Start of Record excerpts

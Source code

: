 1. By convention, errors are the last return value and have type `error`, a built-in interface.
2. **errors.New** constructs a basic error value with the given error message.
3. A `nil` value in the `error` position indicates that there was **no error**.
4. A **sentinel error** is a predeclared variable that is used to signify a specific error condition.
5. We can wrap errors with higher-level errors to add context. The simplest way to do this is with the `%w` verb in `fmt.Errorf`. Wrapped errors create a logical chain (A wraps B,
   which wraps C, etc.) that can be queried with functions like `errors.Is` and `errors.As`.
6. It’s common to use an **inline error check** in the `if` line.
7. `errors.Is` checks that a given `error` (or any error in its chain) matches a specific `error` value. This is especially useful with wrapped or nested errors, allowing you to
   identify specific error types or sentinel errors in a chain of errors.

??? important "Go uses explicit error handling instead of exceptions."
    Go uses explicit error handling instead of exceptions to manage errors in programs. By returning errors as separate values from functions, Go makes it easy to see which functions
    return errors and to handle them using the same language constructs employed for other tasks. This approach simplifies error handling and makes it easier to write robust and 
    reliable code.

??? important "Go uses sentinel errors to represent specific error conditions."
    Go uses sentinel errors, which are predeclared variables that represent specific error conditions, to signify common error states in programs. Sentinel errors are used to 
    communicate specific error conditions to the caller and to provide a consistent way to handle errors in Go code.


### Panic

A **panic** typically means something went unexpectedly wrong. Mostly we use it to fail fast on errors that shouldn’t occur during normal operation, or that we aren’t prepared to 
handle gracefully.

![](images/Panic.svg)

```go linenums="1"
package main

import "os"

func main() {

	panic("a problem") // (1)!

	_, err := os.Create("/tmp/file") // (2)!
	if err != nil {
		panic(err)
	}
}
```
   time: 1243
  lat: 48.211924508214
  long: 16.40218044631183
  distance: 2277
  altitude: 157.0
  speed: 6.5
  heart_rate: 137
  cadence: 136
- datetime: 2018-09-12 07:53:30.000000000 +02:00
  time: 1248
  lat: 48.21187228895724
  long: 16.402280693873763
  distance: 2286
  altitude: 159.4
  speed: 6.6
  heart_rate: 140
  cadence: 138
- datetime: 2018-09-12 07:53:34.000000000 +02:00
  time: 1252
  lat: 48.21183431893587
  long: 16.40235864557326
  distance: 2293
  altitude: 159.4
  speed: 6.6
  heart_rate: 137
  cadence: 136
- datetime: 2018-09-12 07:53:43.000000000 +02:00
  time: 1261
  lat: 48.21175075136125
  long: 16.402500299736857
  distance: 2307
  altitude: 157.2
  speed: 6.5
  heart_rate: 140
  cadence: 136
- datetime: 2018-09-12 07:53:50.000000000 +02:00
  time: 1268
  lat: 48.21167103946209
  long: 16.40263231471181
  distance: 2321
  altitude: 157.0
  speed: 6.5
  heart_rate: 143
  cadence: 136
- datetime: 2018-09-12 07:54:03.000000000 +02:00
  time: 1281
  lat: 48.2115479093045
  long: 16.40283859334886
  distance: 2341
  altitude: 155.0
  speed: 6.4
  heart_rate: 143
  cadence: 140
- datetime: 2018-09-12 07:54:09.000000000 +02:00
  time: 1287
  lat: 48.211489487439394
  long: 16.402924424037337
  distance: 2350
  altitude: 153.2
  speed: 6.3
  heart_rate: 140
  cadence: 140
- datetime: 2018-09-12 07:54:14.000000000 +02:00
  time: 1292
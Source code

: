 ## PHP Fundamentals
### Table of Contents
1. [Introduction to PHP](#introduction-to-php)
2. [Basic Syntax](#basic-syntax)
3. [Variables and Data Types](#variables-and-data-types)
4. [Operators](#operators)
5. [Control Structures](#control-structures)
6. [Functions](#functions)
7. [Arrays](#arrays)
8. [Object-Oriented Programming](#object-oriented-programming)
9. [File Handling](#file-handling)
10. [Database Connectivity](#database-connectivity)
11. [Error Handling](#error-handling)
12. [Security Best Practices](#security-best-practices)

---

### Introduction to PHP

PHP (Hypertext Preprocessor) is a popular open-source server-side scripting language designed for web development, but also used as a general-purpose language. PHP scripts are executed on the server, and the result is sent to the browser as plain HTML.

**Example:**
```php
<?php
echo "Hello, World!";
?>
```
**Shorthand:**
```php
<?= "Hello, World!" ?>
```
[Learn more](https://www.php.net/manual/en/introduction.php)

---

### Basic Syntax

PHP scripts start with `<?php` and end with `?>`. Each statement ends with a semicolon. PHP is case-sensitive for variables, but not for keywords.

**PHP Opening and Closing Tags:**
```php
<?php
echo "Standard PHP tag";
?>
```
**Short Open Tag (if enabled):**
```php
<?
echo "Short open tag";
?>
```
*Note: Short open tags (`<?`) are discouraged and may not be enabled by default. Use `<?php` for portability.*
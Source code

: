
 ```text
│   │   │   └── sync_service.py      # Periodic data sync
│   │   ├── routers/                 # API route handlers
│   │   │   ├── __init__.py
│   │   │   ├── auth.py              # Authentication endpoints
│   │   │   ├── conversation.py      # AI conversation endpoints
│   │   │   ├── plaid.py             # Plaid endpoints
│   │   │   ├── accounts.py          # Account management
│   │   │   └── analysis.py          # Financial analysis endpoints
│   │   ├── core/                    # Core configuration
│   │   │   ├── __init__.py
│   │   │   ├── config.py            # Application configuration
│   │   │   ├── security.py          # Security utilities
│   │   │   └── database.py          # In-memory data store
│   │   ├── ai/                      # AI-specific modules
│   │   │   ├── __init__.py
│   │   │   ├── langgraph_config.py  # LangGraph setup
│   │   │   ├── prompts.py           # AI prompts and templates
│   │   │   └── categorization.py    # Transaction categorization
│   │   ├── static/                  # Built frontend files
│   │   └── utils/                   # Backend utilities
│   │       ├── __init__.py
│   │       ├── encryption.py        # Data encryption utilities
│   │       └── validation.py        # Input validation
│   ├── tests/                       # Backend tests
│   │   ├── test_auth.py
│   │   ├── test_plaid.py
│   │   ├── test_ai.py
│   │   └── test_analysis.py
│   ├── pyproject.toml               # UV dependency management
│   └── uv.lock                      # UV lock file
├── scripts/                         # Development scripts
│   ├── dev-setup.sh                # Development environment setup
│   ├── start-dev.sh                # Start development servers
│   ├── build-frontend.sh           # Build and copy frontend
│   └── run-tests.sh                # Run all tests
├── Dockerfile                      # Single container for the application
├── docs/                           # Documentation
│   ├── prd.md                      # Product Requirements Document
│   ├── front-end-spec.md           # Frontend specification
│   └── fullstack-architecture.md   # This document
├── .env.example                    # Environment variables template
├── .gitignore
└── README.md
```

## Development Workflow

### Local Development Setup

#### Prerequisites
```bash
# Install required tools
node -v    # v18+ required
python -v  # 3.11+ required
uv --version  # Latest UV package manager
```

End of Record excerpts

### Required work
Return only those lines of the records that contain the string "which".

### Exercise solution
   which wraps C, etc.) that can be queried with functions like `errors.Is` and `errors.As`.
    Go uses explicit error handling instead of exceptions to manage errors in programs. By returning errors as separate values from functions, Go makes it easy to see which functions
    Go uses sentinel errors, which are predeclared variables that represent specific error conditions, to signify common error states in programs. Sentinel errors are used to 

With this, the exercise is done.